A cohesive phylogenetic cluster that is limited to enteric bacteria and a few closely related genera possesses a bifunctional protein that is known as the T-protein and is encoded by tyr A. The T-protein carries catalytic domains for chorismate mutase and for cyclohexadienyl dehydrogenase. Cyclohexadienyl dehydrogenase can utilize prephenate or L-arogenate as alternative substrates. A portion of the tyr A gene cloned from Erwinia herbicola was deleted in vitro with exonuclease III and fused in-frame with a 5' portion of lacZ to yield a new gene, denoted tyr A*, in which 37 N-terminal amino acids of the T-protein are replaced by 18 amino acids encoded by the polycloning site/5' portion of the lacZ alpha-peptide of pUC19. The Tyr A* protein retained dehydrogenase activity but lacked mutase activity, thus demonstrating the separability of the two catalytic domains.
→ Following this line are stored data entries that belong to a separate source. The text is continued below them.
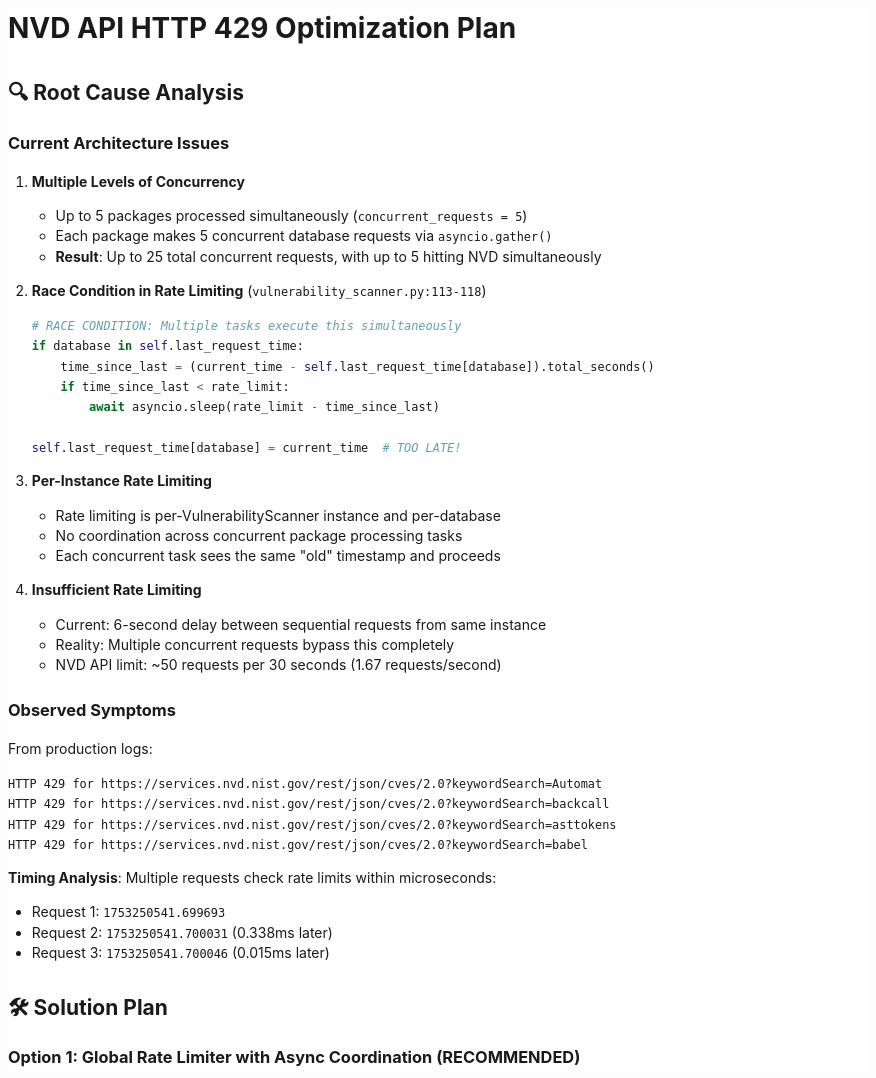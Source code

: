 # NVD API HTTP 429 Optimization Plan

## 🔍 Root Cause Analysis

### Current Architecture Issues

1. **Multiple Levels of Concurrency**
   - Up to 5 packages processed simultaneously (`concurrent_requests = 5`)
   - Each package makes 5 concurrent database requests via `asyncio.gather()`
   - **Result**: Up to 25 total concurrent requests, with up to 5 hitting NVD simultaneously

2. **Race Condition in Rate Limiting** (`vulnerability_scanner.py:113-118`)
   ```python
   # RACE CONDITION: Multiple tasks execute this simultaneously
   if database in self.last_request_time:
       time_since_last = (current_time - self.last_request_time[database]).total_seconds()
       if time_since_last < rate_limit:
           await asyncio.sleep(rate_limit - time_since_last)
   
   self.last_request_time[database] = current_time  # TOO LATE!
   ```

3. **Per-Instance Rate Limiting**
   - Rate limiting is per-VulnerabilityScanner instance and per-database
   - No coordination across concurrent package processing tasks
   - Each concurrent task sees the same "old" timestamp and proceeds

4. **Insufficient Rate Limiting**
   - Current: 6-second delay between sequential requests from same instance
   - Reality: Multiple concurrent requests bypass this completely
   - NVD API limit: ~50 requests per 30 seconds (1.67 requests/second)

### Observed Symptoms

From production logs:
```
HTTP 429 for https://services.nvd.nist.gov/rest/json/cves/2.0?keywordSearch=Automat
HTTP 429 for https://services.nvd.nist.gov/rest/json/cves/2.0?keywordSearch=backcall  
HTTP 429 for https://services.nvd.nist.gov/rest/json/cves/2.0?keywordSearch=asttokens
HTTP 429 for https://services.nvd.nist.gov/rest/json/cves/2.0?keywordSearch=babel
```

**Timing Analysis**: Multiple requests check rate limits within microseconds:
- Request 1: `1753250541.699693`
- Request 2: `1753250541.700031` (0.338ms later)
- Request 3: `1753250541.700046` (0.015ms later)

## 🛠️ Solution Plan

### **Option 1: Global Rate Limiter with Async Coordination (RECOMMENDED)**
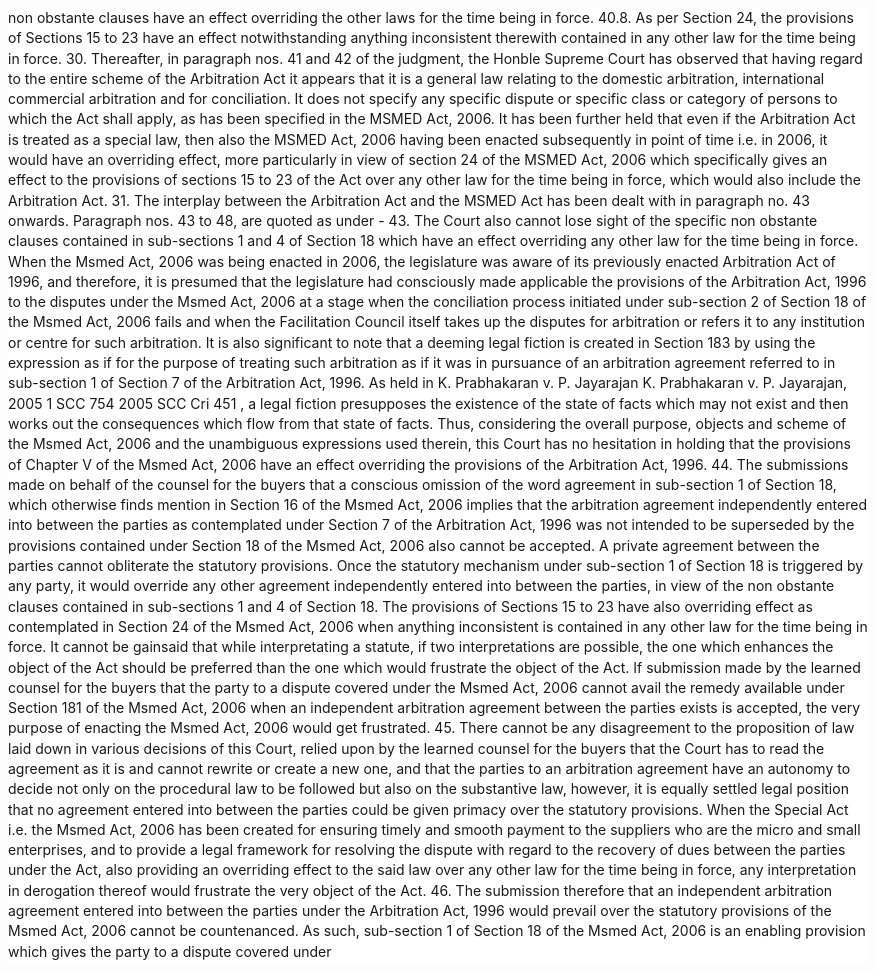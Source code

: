 non obstante clauses have an effect overriding the other laws for the time being in force. 40.8. As per Section 24, the provisions of Sections 15 to 23 have an effect notwithstanding anything inconsistent therewith contained in any other law for the time being in force. 30. Thereafter, in paragraph nos. 41 and 42 of the judgment, the Honble Supreme Court has observed that having regard to the entire scheme of the Arbitration Act it appears that it is a general law relating to the domestic arbitration, international commercial arbitration and for conciliation. It does not specify any specific dispute or specific class or category of persons to which the Act shall apply, as has been specified in the MSMED Act, 2006. It has been further held that even if the Arbitration Act is treated as a special law, then also the MSMED Act, 2006 having been enacted subsequently in point of time i.e. in 2006, it would have an overriding effect, more particularly in view of section 24 of the MSMED Act, 2006 which specifically gives an effect to the provisions of sections 15 to 23 of the Act over any other law for the time being in force, which would also include the Arbitration Act. 31. The interplay between the Arbitration Act and the MSMED Act has been dealt with in paragraph no. 43 onwards. Paragraph nos. 43 to 48, are quoted as under - 43. The Court also cannot lose sight of the specific non obstante clauses contained in sub-sections 1 and 4 of Section 18 which have an effect overriding any other law for the time being in force. When the Msmed Act, 2006 was being enacted in 2006, the legislature was aware of its previously enacted Arbitration Act of 1996, and therefore, it is presumed that the legislature had consciously made applicable the provisions of the Arbitration Act, 1996 to the disputes under the Msmed Act, 2006 at a stage when the conciliation process initiated under sub-section 2 of Section 18 of the Msmed Act, 2006 fails and when the Facilitation Council itself takes up the disputes for arbitration or refers it to any institution or centre for such arbitration. It is also significant to note that a deeming legal fiction is created in Section 183 by using the expression as if for the purpose of treating such arbitration as if it was in pursuance of an arbitration agreement referred to in sub-section 1 of Section 7 of the Arbitration Act, 1996. As held in K. Prabhakaran v. P. Jayarajan K. Prabhakaran v. P. Jayarajan, 2005 1 SCC 754  2005 SCC Cri 451 , a legal fiction presupposes the existence of the state of facts which may not exist and then works out the consequences which flow from that state of facts. Thus, considering the overall purpose, objects and scheme of the Msmed Act, 2006 and the unambiguous expressions used therein, this Court has no hesitation in holding that the provisions of Chapter V of the Msmed Act, 2006 have an effect overriding the provisions of the Arbitration Act, 1996. 44. The submissions made on behalf of the counsel for the buyers that a conscious omission of the word agreement in sub-section 1 of Section 18, which otherwise finds mention in Section 16 of the Msmed Act, 2006 implies that the arbitration agreement independently entered into between the parties as contemplated under Section 7 of the Arbitration Act, 1996 was not intended to be superseded by the provisions contained under Section 18 of the Msmed Act, 2006 also cannot be accepted. A private agreement between the parties cannot obliterate the statutory provisions. Once the statutory mechanism under sub-section 1 of Section 18 is triggered by any party, it would override any other agreement independently entered into between the parties, in view of the non obstante clauses contained in sub-sections 1 and 4 of Section 18. The provisions of Sections 15 to 23 have also overriding effect as contemplated in Section 24 of the Msmed Act, 2006 when anything inconsistent is contained in any other law for the time being in force. It cannot be gainsaid that while interpretating a statute, if two interpretations are possible, the one which enhances the object of the Act should be preferred than the one which would frustrate the object of the Act. If submission made by the learned counsel for the buyers that the party to a dispute covered under the Msmed Act, 2006 cannot avail the remedy available under Section 181 of the Msmed Act, 2006 when an independent arbitration agreement between the parties exists is accepted, the very purpose of enacting the Msmed Act, 2006 would get frustrated. 45. There cannot be any disagreement to the proposition of law laid down in various decisions of this Court, relied upon by the learned counsel for the buyers that the Court has to read the agreement as it is and cannot rewrite or create a new one, and that the parties to an arbitration agreement have an autonomy to decide not only on the procedural law to be followed but also on the substantive law, however, it is equally settled legal position that no agreement entered into between the parties could be given primacy over the statutory provisions. When the Special Act i.e. the Msmed Act, 2006 has been created for ensuring timely and smooth payment to the suppliers who are the micro and small enterprises, and to provide a legal framework for resolving the dispute with regard to the recovery of dues between the parties under the Act, also providing an overriding effect to the said law over any other law for the time being in force, any interpretation in derogation thereof would frustrate the very object of the Act. 46. The submission therefore that an independent arbitration agreement entered into between the parties under the Arbitration Act, 1996 would prevail over the statutory provisions of the Msmed Act, 2006 cannot be countenanced. As such, sub-section 1 of Section 18 of the Msmed Act, 2006 is an enabling provision which gives the party to a dispute covered under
While the K(m) of the Tyr A* dehydrogenase for NAD+ remained unaltered, the K(m) for prephenate was fourfold greater and the V(max) was almost twofold greater than observed for the parental T-protein dehydrogenase. Activity with L-arogenate, normally a relatively poor substrate, was reduced to a negligible level. The prephenate dehydrogenase activity encoded by tyr A* was hypersensitive to feedback inhibition by L-tyrosine (a competitive inhibitor with respect to prephenate), partly because the affinity for prephenate was reduced and partly because the K(i) value for L-tyrosine was decreased from 66-mu-M to 14-mu-M. Thus, excision of a portion of the chorismate mutase domain is shown to result in multiple extra-domain effects upon the cyclohexadienyl dehydrogenase domain of the bifunctional protein. These include alterations in apparent substrate specificity, isoelectric point, stability, catalytic properties and regulatory properties.